WHAT YOU SHOULD DO - Reproduce the listing in full, pictures excluded.

MATERIAL PROVIDED -
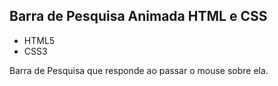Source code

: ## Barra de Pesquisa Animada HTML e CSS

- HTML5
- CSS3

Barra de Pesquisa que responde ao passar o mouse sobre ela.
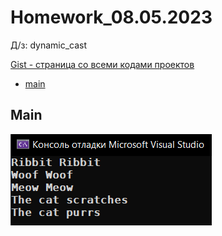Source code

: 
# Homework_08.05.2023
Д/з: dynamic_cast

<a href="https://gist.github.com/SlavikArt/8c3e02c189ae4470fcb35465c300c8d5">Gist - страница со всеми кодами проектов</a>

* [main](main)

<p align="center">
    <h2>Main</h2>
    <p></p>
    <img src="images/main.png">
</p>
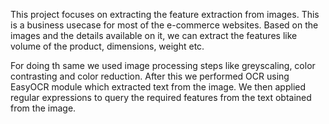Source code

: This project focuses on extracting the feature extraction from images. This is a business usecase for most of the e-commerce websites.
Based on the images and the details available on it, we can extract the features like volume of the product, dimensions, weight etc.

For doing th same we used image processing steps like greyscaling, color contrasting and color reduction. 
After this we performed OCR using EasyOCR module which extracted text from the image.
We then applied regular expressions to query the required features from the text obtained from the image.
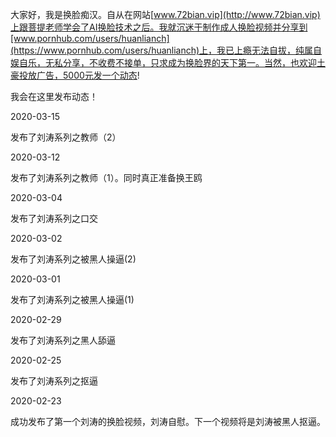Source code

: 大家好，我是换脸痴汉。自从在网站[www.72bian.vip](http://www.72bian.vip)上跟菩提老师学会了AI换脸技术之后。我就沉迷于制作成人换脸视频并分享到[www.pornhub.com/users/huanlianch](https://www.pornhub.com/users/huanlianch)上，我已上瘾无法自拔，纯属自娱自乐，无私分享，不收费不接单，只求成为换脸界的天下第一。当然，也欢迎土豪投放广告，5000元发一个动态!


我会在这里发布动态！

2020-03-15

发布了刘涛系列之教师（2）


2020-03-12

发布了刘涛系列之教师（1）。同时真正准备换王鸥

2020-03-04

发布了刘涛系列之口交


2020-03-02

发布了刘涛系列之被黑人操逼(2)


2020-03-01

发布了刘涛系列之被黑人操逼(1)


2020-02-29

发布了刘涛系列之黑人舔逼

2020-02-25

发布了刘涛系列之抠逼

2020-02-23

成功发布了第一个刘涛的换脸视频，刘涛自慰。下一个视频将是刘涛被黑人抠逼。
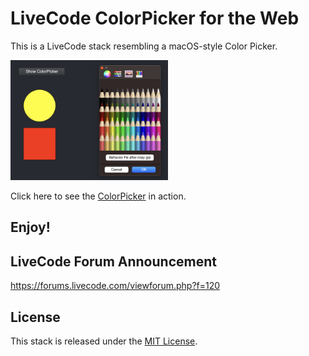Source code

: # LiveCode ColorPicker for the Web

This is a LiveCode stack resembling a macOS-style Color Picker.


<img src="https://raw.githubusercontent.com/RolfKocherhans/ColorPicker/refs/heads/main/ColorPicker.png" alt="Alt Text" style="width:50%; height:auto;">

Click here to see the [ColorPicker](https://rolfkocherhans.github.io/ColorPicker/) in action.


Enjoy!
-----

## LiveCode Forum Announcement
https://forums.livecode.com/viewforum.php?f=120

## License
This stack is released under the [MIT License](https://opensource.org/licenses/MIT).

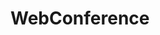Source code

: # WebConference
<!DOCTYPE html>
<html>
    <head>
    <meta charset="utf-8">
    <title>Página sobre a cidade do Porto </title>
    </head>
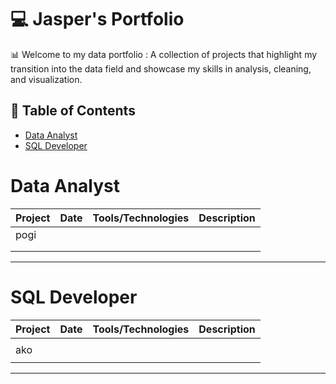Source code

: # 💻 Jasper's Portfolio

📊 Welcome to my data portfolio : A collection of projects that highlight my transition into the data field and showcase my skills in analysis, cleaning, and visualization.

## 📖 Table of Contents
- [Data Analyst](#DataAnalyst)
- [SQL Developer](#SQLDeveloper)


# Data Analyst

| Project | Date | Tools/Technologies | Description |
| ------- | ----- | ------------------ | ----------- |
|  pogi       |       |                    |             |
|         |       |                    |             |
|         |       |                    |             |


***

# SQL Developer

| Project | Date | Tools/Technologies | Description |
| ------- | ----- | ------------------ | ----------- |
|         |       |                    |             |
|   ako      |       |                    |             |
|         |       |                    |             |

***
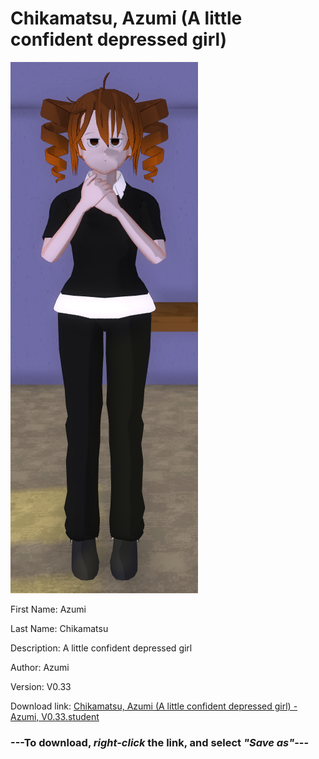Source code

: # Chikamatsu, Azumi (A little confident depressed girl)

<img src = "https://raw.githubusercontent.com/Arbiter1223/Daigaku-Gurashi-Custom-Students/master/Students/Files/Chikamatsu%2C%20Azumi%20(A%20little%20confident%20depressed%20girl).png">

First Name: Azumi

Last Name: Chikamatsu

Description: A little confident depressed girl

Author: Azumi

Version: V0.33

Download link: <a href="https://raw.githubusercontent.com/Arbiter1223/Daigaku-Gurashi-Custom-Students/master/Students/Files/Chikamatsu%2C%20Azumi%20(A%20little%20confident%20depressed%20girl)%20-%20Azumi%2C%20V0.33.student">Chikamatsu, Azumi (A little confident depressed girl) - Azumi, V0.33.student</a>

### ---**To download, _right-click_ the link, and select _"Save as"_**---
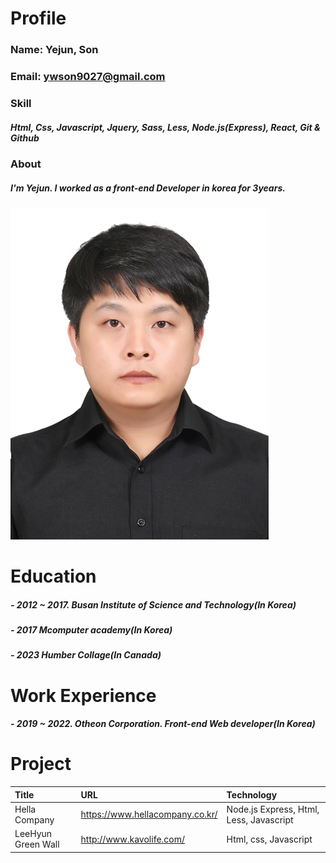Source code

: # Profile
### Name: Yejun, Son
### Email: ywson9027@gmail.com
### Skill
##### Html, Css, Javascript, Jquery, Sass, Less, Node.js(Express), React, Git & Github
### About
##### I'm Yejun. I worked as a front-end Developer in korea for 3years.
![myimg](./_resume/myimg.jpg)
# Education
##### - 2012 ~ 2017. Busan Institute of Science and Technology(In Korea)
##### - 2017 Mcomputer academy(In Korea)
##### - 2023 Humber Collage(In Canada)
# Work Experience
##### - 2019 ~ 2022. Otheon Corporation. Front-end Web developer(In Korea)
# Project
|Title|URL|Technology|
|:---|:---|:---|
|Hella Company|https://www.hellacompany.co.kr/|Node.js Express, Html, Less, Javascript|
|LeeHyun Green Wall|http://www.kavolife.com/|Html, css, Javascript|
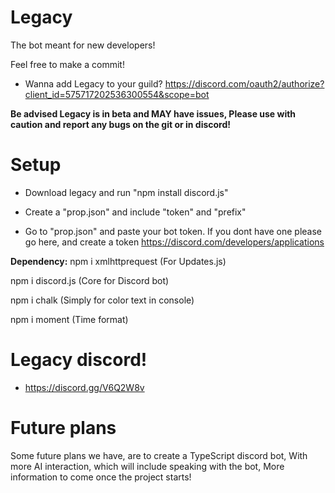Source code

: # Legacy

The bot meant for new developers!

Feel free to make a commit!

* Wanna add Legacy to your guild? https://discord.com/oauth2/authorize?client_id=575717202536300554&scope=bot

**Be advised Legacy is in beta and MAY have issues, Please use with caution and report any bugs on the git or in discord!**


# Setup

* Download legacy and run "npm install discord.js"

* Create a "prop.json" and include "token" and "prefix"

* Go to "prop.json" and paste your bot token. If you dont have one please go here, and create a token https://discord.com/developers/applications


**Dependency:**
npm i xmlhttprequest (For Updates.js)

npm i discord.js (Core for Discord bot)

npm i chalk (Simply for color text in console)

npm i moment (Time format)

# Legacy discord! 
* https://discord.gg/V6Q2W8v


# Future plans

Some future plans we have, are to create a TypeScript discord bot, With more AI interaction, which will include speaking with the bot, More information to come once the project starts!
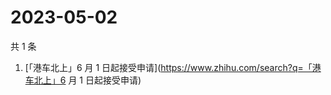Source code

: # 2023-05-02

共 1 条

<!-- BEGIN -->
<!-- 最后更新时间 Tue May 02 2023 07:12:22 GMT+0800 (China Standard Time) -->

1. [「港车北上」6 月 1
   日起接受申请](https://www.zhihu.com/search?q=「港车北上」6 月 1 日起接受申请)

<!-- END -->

EXERCISE ANSWER -
Source code

: ## Barra de Pesquisa Animada HTML e CSS

- HTML5
- CSS3

Barra de Pesquisa que responde ao passar o mouse sobre ela.
Source code

: 
# Homework_08.05.2023
Д/з: dynamic_cast

<a href="https://gist.github.com/SlavikArt/8c3e02c189ae4470fcb35465c300c8d5">Gist - страница со всеми кодами проектов</a>

* [main](main)

<p align="center">
    <h2>Main</h2>
    <p></p>
    <img src="images/main.png">
</p>
Source code

: This project focuses on extracting the feature extraction from images. This is a business usecase for most of the e-commerce websites.
Based on the images and the details available on it, we can extract the features like volume of the product, dimensions, weight etc.

For doing th same we used image processing steps like greyscaling, color contrasting and color reduction. 
After this we performed OCR using EasyOCR module which extracted text from the image.
We then applied regular expressions to query the required features from the text obtained from the image.
Source code

: 大家好，我是换脸痴汉。自从在网站[www.72bian.vip](http://www.72bian.vip)上跟菩提老师学会了AI换脸技术之后。我就沉迷于制作成人换脸视频并分享到[www.pornhub.com/users/huanlianch](https://www.pornhub.com/users/huanlianch)上，我已上瘾无法自拔，纯属自娱自乐，无私分享，不收费不接单，只求成为换脸界的天下第一。当然，也欢迎土豪投放广告，5000元发一个动态!


我会在这里发布动态！

2020-03-15

发布了刘涛系列之教师（2）


2020-03-12

发布了刘涛系列之教师（1）。同时真正准备换王鸥

2020-03-04

发布了刘涛系列之口交


2020-03-02

发布了刘涛系列之被黑人操逼(2)


2020-03-01

发布了刘涛系列之被黑人操逼(1)


2020-02-29

发布了刘涛系列之黑人舔逼

2020-02-25

发布了刘涛系列之抠逼

2020-02-23

成功发布了第一个刘涛的换脸视频，刘涛自慰。下一个视频将是刘涛被黑人抠逼。
Source code

: # LiveCode ColorPicker for the Web

This is a LiveCode stack resembling a macOS-style Color Picker.


<img src="https://raw.githubusercontent.com/RolfKocherhans/ColorPicker/refs/heads/main/ColorPicker.png" alt="Alt Text" style="width:50%; height:auto;">

Click here to see the [ColorPicker](https://rolfkocherhans.github.io/ColorPicker/) in action.


Enjoy!
-----

## LiveCode Forum Announcement
https://forums.livecode.com/viewforum.php?f=120

## License
This stack is released under the [MIT License](https://opensource.org/licenses/MIT).

Source code

: # WebConference
<!DOCTYPE html>
<html>
    <head>
    <meta charset="utf-8">
    <title>Página sobre a cidade do Porto </title>
    </head>
Source code

: # 💻 Jasper's Portfolio

📊 Welcome to my data portfolio : A collection of projects that highlight my transition into the data field and showcase my skills in analysis, cleaning, and visualization.

## 📖 Table of Contents
- [Data Analyst](#DataAnalyst)
- [SQL Developer](#SQLDeveloper)


# Data Analyst

| Project | Date | Tools/Technologies | Description |
| ------- | ----- | ------------------ | ----------- |
|  pogi       |       |                    |             |
|         |       |                    |             |
|         |       |                    |             |


***

# SQL Developer

| Project | Date | Tools/Technologies | Description |
| ------- | ----- | ------------------ | ----------- |
|         |       |                    |             |
|   ako      |       |                    |             |
|         |       |                    |             |

***
Source code

: # Chikamatsu, Azumi (A little confident depressed girl)

<img src = "https://raw.githubusercontent.com/Arbiter1223/Daigaku-Gurashi-Custom-Students/master/Students/Files/Chikamatsu%2C%20Azumi%20(A%20little%20confident%20depressed%20girl).png">

First Name: Azumi

Last Name: Chikamatsu

Description: A little confident depressed girl

Author: Azumi

Version: V0.33

Download link: <a href="https://raw.githubusercontent.com/Arbiter1223/Daigaku-Gurashi-Custom-Students/master/Students/Files/Chikamatsu%2C%20Azumi%20(A%20little%20confident%20depressed%20girl)%20-%20Azumi%2C%20V0.33.student">Chikamatsu, Azumi (A little confident depressed girl) - Azumi, V0.33.student</a>

### ---**To download, _right-click_ the link, and select _"Save as"_**---
Source code

: # Profile
### Name: Yejun, Son
### Email: ywson9027@gmail.com
### Skill
##### Html, Css, Javascript, Jquery, Sass, Less, Node.js(Express), React, Git & Github
### About
##### I'm Yejun. I worked as a front-end Developer in korea for 3years.
![myimg](./_resume/myimg.jpg)
# Education
##### - 2012 ~ 2017. Busan Institute of Science and Technology(In Korea)
##### - 2017 Mcomputer academy(In Korea)
##### - 2023 Humber Collage(In Canada)
# Work Experience
##### - 2019 ~ 2022. Otheon Corporation. Front-end Web developer(In Korea)
# Project
|Title|URL|Technology|
|:---|:---|:---|
|Hella Company|https://www.hellacompany.co.kr/|Node.js Express, Html, Less, Javascript|
|LeeHyun Green Wall|http://www.kavolife.com/|Html, css, Javascript|
Source code

: # Legacy

The bot meant for new developers!

Feel free to make a commit!

* Wanna add Legacy to your guild? https://discord.com/oauth2/authorize?client_id=575717202536300554&scope=bot

**Be advised Legacy is in beta and MAY have issues, Please use with caution and report any bugs on the git or in discord!**


# Setup

* Download legacy and run "npm install discord.js"

* Create a "prop.json" and include "token" and "prefix"

* Go to "prop.json" and paste your bot token. If you dont have one please go here, and create a token https://discord.com/developers/applications


**Dependency:**
npm i xmlhttprequest (For Updates.js)

npm i discord.js (Core for Discord bot)

npm i chalk (Simply for color text in console)

npm i moment (Time format)

# Legacy discord! 
* https://discord.gg/V6Q2W8v


# Future plans

Some future plans we have, are to create a TypeScript discord bot, With more AI interaction, which will include speaking with the bot, More information to come once the project starts!
Source code

: # 2023-05-02

共 1 条

<!-- BEGIN -->
<!-- 最后更新时间 Tue May 02 2023 07:12:22 GMT+0800 (China Standard Time) -->

1. [「港车北上」6 月 1
   日起接受申请](https://www.zhihu.com/search?q=「港车北上」6 月 1 日起接受申请)

<!-- END -->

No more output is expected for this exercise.